(Recorded data)
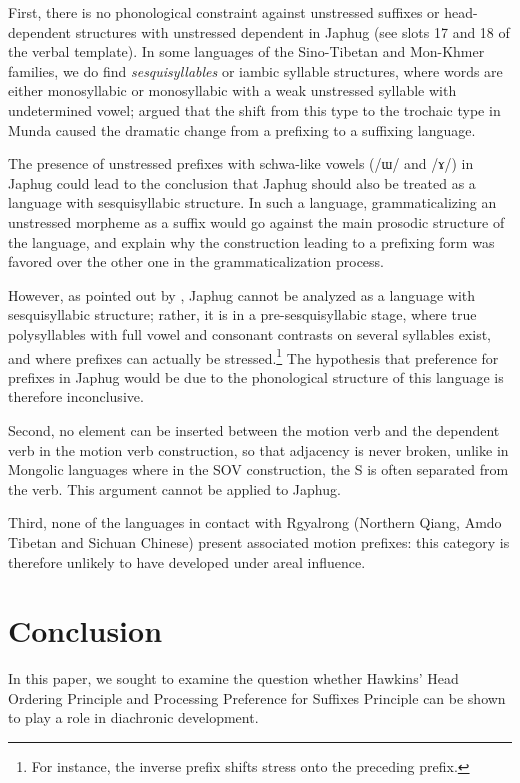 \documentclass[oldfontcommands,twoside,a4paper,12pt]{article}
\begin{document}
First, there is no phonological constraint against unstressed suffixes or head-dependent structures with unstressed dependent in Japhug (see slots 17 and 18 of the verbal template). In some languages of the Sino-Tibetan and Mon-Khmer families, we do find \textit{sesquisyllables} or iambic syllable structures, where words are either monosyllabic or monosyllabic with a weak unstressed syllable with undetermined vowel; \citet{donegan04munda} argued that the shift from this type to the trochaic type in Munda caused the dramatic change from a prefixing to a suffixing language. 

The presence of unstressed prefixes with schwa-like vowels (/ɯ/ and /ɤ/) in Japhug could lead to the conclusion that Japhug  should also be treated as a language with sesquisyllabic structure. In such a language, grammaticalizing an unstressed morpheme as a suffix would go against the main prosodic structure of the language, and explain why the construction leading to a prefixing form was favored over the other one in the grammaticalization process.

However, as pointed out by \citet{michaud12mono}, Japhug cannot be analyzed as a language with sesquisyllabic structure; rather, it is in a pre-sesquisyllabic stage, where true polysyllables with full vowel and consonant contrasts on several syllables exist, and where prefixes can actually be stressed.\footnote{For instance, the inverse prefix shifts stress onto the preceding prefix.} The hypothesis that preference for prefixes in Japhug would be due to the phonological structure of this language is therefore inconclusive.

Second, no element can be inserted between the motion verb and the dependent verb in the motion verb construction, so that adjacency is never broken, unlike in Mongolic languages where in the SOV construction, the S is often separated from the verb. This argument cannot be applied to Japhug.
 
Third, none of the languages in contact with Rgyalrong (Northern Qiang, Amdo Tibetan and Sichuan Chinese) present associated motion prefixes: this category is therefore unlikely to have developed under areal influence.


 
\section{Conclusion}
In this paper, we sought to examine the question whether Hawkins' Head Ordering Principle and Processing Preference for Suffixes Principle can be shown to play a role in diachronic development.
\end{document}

---

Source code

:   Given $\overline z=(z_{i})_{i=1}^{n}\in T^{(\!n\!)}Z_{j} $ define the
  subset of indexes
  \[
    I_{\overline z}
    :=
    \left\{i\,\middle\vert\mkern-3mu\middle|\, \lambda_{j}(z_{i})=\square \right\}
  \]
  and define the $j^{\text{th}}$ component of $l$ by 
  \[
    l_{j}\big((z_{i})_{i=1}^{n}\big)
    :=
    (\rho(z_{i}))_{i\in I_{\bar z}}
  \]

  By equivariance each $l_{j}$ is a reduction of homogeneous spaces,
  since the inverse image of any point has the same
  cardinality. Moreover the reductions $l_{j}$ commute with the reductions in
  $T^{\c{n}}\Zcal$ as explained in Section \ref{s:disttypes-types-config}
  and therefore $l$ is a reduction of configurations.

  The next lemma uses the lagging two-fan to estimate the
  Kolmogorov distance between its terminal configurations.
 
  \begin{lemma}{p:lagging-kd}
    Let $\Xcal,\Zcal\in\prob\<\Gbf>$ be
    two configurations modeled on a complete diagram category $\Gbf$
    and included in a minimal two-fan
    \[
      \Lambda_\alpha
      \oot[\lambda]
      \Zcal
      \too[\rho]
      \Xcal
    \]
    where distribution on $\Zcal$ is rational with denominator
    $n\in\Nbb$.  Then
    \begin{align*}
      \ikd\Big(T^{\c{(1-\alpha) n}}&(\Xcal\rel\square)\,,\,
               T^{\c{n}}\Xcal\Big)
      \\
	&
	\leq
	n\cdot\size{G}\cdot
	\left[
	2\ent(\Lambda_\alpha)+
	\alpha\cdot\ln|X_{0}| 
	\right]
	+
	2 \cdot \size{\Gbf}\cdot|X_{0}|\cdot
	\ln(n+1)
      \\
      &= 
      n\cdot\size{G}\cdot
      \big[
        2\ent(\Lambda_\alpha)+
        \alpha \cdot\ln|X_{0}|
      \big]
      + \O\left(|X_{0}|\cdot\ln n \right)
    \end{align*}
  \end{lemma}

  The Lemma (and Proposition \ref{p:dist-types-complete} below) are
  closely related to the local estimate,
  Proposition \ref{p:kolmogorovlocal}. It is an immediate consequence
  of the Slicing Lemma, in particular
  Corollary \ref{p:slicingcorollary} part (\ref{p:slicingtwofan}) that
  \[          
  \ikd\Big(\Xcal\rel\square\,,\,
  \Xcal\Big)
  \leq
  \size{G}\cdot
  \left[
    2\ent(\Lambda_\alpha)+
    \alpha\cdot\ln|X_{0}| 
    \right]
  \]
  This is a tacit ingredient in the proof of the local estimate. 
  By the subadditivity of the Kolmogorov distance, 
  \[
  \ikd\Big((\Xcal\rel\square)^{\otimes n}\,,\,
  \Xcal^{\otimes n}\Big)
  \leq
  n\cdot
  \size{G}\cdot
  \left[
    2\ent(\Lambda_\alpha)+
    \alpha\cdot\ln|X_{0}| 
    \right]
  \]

■ EXERCISE INSTRUCTIONS: Write out each line above containing "cdot".

■ RESPONSE FOR THIS EXERCISE:
	n\cdot\size{G}\cdot
	\alpha\cdot\ln|X_{0}| 
	2 \cdot \size{\Gbf}\cdot|X_{0}|\cdot
      n\cdot\size{G}\cdot
        \alpha \cdot\ln|X_{0}|
      + \O\left(|X_{0}|\cdot\ln n \right)
  \size{G}\cdot
    \alpha\cdot\ln|X_{0}| 
  n\cdot
  \size{G}\cdot
    \alpha\cdot\ln|X_{0}| 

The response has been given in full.